Tuesday, November 20, 2012

Abrams Creek hike

One morning in Tennessee, when rain in the western part of the state was marching slowly toward our cabin, Josh and I were lounging around reading and watching a Law and Order: SVU rerun. It was an SVU marathon day - not exactly a rarity on the cable networks - and I figured we would more than likely get drawn into the marathon and then be faced with a rainy day when we were ready to go out to explore. I suggested going for a little hike to stretch our legs - just a mile or two - as a preview to a longer hike we had planned for later in the week, and Josh was game.

We drove to Abrams Creek, a network of trails on the western side of the Great Smoky Mountains National Park that our host had recommended to us, and set off on a flat road winding through a campground to the start of the real trails. "I want more rustic trails!" I crowed. Famous last words!

As soon as we passed the campsites, we got right into the woods:

This is what I saw when I looked up:

We had the option to hike up part of the trail system and turn around - or, if we were feeling like a big hike, we could go 8-10 miles. We chose to follow a square route that totaled eight miles: from Cooper Road  Trail to Little Bottoms Trail to Hannah Mountain Trail to Rabbit Creek Trail. (Whatever happened to that "one to two miles" we had planned, by the way, I'm not sure.) Because each leg of the square was around two miles, it was important that we made the right turns. Josh pulled out our trail map at intersections.

Over the eight-mile route, we encountered several stream crossings. Some were pretty tame:

Others - well, to be fair, only one other - I considered to be a little more advanced!

We scampered and hopped across safely and soundly, if not completely dry. Josh considered that crossing The Best Time Ever.

By the end of the first mile, we were warm, especially in the wooded sections when the breezes were blocked. (Those are Josh's sweatpants draped over his shoulder.) Around that time, a light, light drizzle started falling. I watched the clouds and felt comfortable that more serious rain wasn't too close, so we were free to enjoy nature's version of those little fans that spray water into the air. It felt great.

In some ways, the rain also made the terrain even more beautiful. The raindrops piled up on the leaves on the ground and the air was misty and thus kind of mysterious in some parts of our trail. We saw a big old frog (lower right in the following photo) and a snail (not pictured). We were fine with that being the extent of the fauna we saw on the trip. Good flora, though!

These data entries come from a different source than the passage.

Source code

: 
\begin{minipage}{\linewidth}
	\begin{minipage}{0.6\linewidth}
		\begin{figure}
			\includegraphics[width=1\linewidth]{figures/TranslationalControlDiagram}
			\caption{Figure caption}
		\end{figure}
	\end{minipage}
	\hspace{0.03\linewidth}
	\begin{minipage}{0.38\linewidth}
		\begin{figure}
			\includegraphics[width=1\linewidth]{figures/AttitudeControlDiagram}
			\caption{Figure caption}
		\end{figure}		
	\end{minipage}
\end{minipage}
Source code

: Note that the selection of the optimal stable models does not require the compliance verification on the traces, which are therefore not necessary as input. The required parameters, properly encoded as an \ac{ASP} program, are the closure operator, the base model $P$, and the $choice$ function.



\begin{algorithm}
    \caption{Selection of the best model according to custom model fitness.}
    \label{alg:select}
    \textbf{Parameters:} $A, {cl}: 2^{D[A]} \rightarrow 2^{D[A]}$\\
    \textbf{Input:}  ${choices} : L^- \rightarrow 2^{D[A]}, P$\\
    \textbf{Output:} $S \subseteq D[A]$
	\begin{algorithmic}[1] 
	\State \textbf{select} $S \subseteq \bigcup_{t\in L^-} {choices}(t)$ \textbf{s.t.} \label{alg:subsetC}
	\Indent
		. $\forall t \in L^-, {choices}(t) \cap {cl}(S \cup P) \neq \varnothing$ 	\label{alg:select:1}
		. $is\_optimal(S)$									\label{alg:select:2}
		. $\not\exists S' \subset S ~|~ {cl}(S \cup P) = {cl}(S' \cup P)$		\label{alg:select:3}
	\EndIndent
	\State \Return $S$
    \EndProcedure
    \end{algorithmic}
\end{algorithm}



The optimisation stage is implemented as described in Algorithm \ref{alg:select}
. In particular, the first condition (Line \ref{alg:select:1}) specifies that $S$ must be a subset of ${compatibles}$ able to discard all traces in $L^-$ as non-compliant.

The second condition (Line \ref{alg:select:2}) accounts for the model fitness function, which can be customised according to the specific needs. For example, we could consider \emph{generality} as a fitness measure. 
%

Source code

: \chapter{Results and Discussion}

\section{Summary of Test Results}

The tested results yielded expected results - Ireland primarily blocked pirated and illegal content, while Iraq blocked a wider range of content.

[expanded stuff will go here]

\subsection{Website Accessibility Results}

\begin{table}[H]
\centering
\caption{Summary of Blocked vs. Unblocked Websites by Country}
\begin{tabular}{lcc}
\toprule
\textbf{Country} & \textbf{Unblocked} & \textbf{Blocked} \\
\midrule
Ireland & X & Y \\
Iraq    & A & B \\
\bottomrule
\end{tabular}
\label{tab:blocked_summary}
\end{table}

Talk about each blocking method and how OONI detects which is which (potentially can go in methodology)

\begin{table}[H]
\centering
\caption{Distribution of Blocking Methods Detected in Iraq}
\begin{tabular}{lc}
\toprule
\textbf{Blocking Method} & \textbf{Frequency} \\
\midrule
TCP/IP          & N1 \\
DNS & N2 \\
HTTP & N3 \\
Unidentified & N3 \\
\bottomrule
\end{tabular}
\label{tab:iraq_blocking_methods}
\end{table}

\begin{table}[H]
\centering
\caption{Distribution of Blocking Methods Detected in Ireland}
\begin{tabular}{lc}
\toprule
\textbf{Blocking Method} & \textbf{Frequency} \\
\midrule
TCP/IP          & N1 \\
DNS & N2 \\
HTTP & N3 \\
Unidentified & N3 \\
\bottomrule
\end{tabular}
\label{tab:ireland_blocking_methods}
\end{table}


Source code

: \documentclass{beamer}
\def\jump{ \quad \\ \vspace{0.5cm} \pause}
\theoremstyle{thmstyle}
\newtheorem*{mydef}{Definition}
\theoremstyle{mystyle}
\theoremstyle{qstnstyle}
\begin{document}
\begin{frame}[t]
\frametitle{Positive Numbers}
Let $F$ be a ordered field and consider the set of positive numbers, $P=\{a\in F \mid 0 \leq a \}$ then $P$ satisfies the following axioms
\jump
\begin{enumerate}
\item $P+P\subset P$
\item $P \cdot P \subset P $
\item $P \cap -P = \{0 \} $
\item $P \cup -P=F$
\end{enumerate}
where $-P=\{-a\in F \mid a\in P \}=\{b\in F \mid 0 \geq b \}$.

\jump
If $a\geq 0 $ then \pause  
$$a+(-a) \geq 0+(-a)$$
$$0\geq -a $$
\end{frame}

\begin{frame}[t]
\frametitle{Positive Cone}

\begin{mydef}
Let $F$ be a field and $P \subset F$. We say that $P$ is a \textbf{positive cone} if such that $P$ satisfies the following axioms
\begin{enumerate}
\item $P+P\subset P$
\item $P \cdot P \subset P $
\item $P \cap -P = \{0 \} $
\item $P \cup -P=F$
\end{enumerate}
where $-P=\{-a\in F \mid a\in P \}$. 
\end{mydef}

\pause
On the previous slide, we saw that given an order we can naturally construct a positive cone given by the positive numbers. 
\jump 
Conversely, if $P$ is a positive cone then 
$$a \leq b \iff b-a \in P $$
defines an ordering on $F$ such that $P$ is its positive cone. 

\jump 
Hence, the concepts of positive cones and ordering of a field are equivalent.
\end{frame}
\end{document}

(Side note: In case you were wondering, we agreed that Josh would keep the same pace each time I dropped back to snap a photo, so I kept doing quick little shuffles to catch up, and our pace wasn't too sorely affected!)

Each leg of the square route we covered took us into different terrain, from paths that felt jungly...

...to creekside trails to way-up-high, quad-burning singletrack to winding paths...

...to trails that meandered through big woods:

Midway through, we were hiking up and up and up, basically along a ridge of a big hill, and enormous trees were littered on the ground below like toothpicks: the product, we would learn later, of a tornado and a terrible windstorm that both went through the area in the past 18 months.

Here I am, standing next to a downed tree to show how big it was:

Some parts of the Abrams Creek trail system were still closed because of the damage. It gave me a shiver to be way up high and see the destruction in such a quiet, peaceful part of the park.

We were always on a well-marked and well-established trail, yet because it was a weekday in the off-season in a less-traveled part of the park, we did not see another person for the last seven miles of our hike. It wasn't that I felt unsafe, although I wouldn't have hiked this trail alone - it was just hard to believe, given the reports of how packed the national park is in the summertime. It was also wonderful because the trail we chose wasn't even on the lists of best hikes in the Smokies - yet it was completely beautiful and interesting, with varied terrain and great views.

Near the very end, we got to walk across the sweetest footbridge I've ever seen. The side Josh is holding onto is the only actual side, and it's only wide enough for one person to step across at a time:

Meanwhile, the rain was picking up...

...and when I peeked down the river, steam was rising off the water.

A few hundred yards later, we glimpsed the glorious, familiar sight of the trailhead and the parking lot. We were tuckered. But triumphant!

On the drive back to the cabin, the rain became more steady - and by the time we were back home and scarfing sandwiches for a late lunch, it turned into a good old fashioned downpour. And, if I recall correctly, the SVU marathon was still in full swing. That's what I call perfect timing, Reader.